I took a practice test today after registering for the SATs. Though I improved since the time I took the PSAT a year and a half ago, the truth is I have a long ways to go but only a little bit of time to study. I think all of my USA friends have been preparing for this the whole year, and I'm given math problems to do to practice for the SAT that I haven't seen in a year and a half. However, like my friend's dad told me a while ago before I went into Honors Algebra 2, "Math is like a language. I suggest you try to learn it." I am actually thinking of trying to do that. Hey, I conquered French, right! That would explain why I got a math problem wrong today because I forgot that 16 x 4 = 64. If you don't practice a language, you forget it. (That goes for English too!)
Other than my SAT studies, school never fails to amazes me. I come out of one class marvelling at "Wow! I understood everything." Then I go into the next and understand nothing. I was doing fine in chemistry the other day until the teacher started writing crazy equations on the board. I think I missed the subtle, yet important part, when the teacher said, "The formula is at the bottom of your paper." It is pretty cool though how sometimes I am not even paying attention to what the teacher is saying because I am frantically copying down notes, and I understand! I am able to read as fast in French as I read in English, and yes, five or six pages per hour is progress. (I stop a lot to look up a few words, and then I get distracted by all the other pretty words around the words I am searching!)

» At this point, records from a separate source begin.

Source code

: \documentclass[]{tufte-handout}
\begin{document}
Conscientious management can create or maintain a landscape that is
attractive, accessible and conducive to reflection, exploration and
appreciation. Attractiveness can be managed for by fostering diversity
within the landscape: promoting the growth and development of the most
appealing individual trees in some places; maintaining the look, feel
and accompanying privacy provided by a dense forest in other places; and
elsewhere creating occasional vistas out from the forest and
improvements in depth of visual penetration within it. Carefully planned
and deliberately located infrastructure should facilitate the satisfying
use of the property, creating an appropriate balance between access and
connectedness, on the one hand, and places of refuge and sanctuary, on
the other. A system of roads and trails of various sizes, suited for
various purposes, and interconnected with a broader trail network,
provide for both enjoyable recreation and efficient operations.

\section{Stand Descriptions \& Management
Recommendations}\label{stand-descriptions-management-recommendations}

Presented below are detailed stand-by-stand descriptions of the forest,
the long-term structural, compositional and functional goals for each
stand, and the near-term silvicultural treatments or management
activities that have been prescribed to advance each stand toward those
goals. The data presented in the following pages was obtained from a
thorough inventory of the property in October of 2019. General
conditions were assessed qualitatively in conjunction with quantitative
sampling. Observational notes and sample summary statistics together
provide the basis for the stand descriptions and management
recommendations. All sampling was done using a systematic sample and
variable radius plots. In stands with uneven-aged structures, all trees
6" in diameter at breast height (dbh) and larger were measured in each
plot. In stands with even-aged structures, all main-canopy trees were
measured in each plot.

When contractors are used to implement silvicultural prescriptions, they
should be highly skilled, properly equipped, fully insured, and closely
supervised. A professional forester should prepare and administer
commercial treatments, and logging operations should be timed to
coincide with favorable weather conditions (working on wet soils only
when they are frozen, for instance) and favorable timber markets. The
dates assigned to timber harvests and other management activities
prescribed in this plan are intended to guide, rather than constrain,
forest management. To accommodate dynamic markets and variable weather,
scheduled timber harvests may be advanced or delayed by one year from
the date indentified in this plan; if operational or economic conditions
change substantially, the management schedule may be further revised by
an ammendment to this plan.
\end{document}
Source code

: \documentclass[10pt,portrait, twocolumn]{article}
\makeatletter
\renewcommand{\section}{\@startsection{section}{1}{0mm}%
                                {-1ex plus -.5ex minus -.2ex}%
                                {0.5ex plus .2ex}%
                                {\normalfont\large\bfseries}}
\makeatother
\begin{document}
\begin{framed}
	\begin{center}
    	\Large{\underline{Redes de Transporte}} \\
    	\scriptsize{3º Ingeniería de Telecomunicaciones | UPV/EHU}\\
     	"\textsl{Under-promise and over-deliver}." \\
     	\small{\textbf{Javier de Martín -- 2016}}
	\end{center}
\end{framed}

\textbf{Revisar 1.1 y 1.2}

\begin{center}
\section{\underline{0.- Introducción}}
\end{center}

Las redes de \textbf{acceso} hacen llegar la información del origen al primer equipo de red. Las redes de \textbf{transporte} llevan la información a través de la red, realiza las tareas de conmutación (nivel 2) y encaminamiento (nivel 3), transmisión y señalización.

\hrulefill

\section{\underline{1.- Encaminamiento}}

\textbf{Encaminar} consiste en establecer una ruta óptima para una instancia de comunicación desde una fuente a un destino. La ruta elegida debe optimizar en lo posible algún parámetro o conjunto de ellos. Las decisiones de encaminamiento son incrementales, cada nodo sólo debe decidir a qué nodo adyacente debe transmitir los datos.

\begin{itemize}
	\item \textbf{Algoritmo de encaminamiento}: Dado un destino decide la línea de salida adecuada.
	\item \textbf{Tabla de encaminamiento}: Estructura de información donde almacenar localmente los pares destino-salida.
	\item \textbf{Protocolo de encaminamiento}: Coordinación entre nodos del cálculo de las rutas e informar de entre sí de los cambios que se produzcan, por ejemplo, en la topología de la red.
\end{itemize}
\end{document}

I've also come to enjoy something about the French school that used to bother me. In America, I went to school from 7:40am until 2:50pm, and I had class all day, save a thirty minute lunch period and four minutes into between classes to have enough time to scurry from one side of the building to the other. Here, I go to school from 8:00am until 6:00pm, but I only have class half the time usually. I used to feel like it messed up my whole schedule, especially how I would work. Once I got home at 6:00pm, I would feel like doing nothing, especially after a full day of French I could barely understand. However, I've started to learn how to use my time outside of class usefully. Yesterday, I finished my classes at 4:00, but I stayed with my friend for two hours afterwards. We went out into town, played cards and talked about, you guessed it, America. Everybody in my new region seems to just love America.
Life is beautiful with these two! |
One of the most important parts of my experience abroad will always be the people. My grandpa told me numerous times before I left "You never know who you will meet. Some of the people you meet here may be with you throughout your entire life." Then he'd go off into the story about how he met my grandma. If there's one thing that I love about my year abroad it's that no question is stupid. I love how I can ask the explanation of one word and we go into my life story and how I can sit on the couch with my host dad translating emojis and all those weird characters at the bottom of our phones into French and English.
Tuesday marks exactly one year since I got the news I'd be going to France. I don't think I'll ever forget that day: that big smile spreading I could literally feel spreading across my face as I received the news by phone call, sobbing into my dad's arms real tears of joy for the first time as I mumbled "I can't believe it. I won. Dad, I can't believe it!", calling almost everybody I knew to tell them the good news. That was the moment I decided I should never underestimate myself.